“The eurozone economy likely contracted in the final three months of last year, according to surveys of purchasing managers, as rising coronavirus cases and government restrictions weighed on activity in the dominant services sector,” WSJ writes.
Why It Matters: It’s a troubling sign for those intent on seeing economic recovery in the area sooner rather than later. As long as infection rates remain high, there appears to be little chance of doing so in early 2021, and that opens up “a risk that the currency area will fall back into recession.”
Meanwhile, in areas where new infections are “relatively contained,” economic recovery is progressing.
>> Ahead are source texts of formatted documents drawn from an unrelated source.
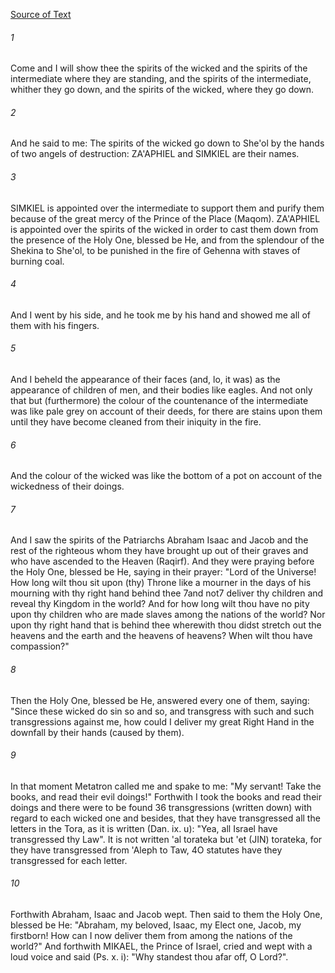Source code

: [Source of Text](https://github.com/scrollmapper/bible_databases_deuterocanonical)

###### 1
Come and I will show thee the spirits of the wicked and the spirits of the intermediate where they are standing, and the spirits of the intermediate, whither they go down, and the spirits of the wicked, where they go down.

###### 2
And he said to me: The spirits of the wicked go down to She'ol by the hands of two angels of destruction: ZA'APHIEL and SIMKIEL are their names.

###### 3
SIMKIEL is appointed over the intermediate to support them and purify them because of the great mercy of the Prince of the Place (Maqom). ZA'APHIEL is appointed over the spirits of the wicked in order to cast them down from the presence of the Holy One, blessed be He, and from the splendour of the Shekina to She'ol, to be punished in the fire of Gehenna with staves of burning coal.

###### 4
And I went by his side, and he took me by his hand and showed me all of them with his fingers.

###### 5
And I beheld the appearance of their faces (and, lo, it was) as the appearance of children of men, and their bodies like eagles. And not only that but (furthermore) the colour of the countenance of the intermediate was like pale grey on account of their deeds, for there are stains upon them until they have become cleaned from their iniquity in the fire.

###### 6
And the colour of the wicked was like the bottom of a pot on account of the wickedness of their doings.

###### 7
And I saw the spirits of the Patriarchs Abraham Isaac and Jacob and the rest of the righteous whom they have brought up out of their graves and who have ascended to the Heaven (Raqirf). And they were praying before the Holy One, blessed be He, saying in their prayer: "Lord of the Universe! How long wilt thou sit upon (thy) Throne like a mourner in the days of his mourning with thy right hand behind thee 7and not7 deliver thy children and reveal thy Kingdom in the world? And for how long wilt thou have no pity upon thy children who are made slaves among the nations of the world? Nor upon thy right hand that is behind thee wherewith thou didst stretch out the heavens and the earth and the heavens of heavens? When wilt thou have compassion?"

###### 8
Then the Holy One, blessed be He, answered every one of them, saying: "Since these wicked do sin so and so, and transgress with such and such transgressions against me, how could I deliver my great Right Hand in the downfall by their hands (caused by them).

###### 9
In that moment Metatron called me and spake to me: "My servant! Take the books, and read their evil doings!" Forthwith I took the books and read their doings and there were to be found 36 transgressions (written down) with regard to each wicked one and besides, that they have transgressed all the letters in the Tora, as it is written (Dan. ix. u): "Yea, all Israel have transgressed thy Law". It is not written 'al torateka but 'et (JIN) torateka, for they have transgressed from 'Aleph to Taw, 4O statutes have they transgressed for each letter.

###### 10
Forthwith Abraham, Isaac and Jacob wept. Then said to them the Holy One, blessed be He: "Abraham, my beloved, Isaac, my Elect one, Jacob, my firstborn! How can I now deliver them from among the nations of the world?" And forthwith MIKAEL, the Prince of Israel, cried and wept with a loud voice and said (Ps. x. i): "Why standest thou afar off, O Lord?".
Surveys of Chinese and Australian service provides recorded notable expansion of activity to close out 2020.
- U.S. numbers arrive later today and are expected to point to “steady and strong growth.”
- The U.K., which remains outside the Eurozone, recently engaged in another lockdown because of its sharply rising infections.
- IHS Markit said its Eurozone purchasing managers index rose to 46.4 in December from 41.7 in November. However, a number below 50.0 indicates declining activity.
- While Eurozone’s manufacturing recorded a faster rise in output, services account for more than 70% of overall activity, which caused an overall contraction in December.
Looking Ahead: “The European Central Bank estimates that the eurozone economy shrank by 2.2% in the final quarter of 2020. High levels of new infections, coupled with restrictions on restaurants and other services that involve close physical proximity, mean that a further decline in output is possible in the first quarter of this year.”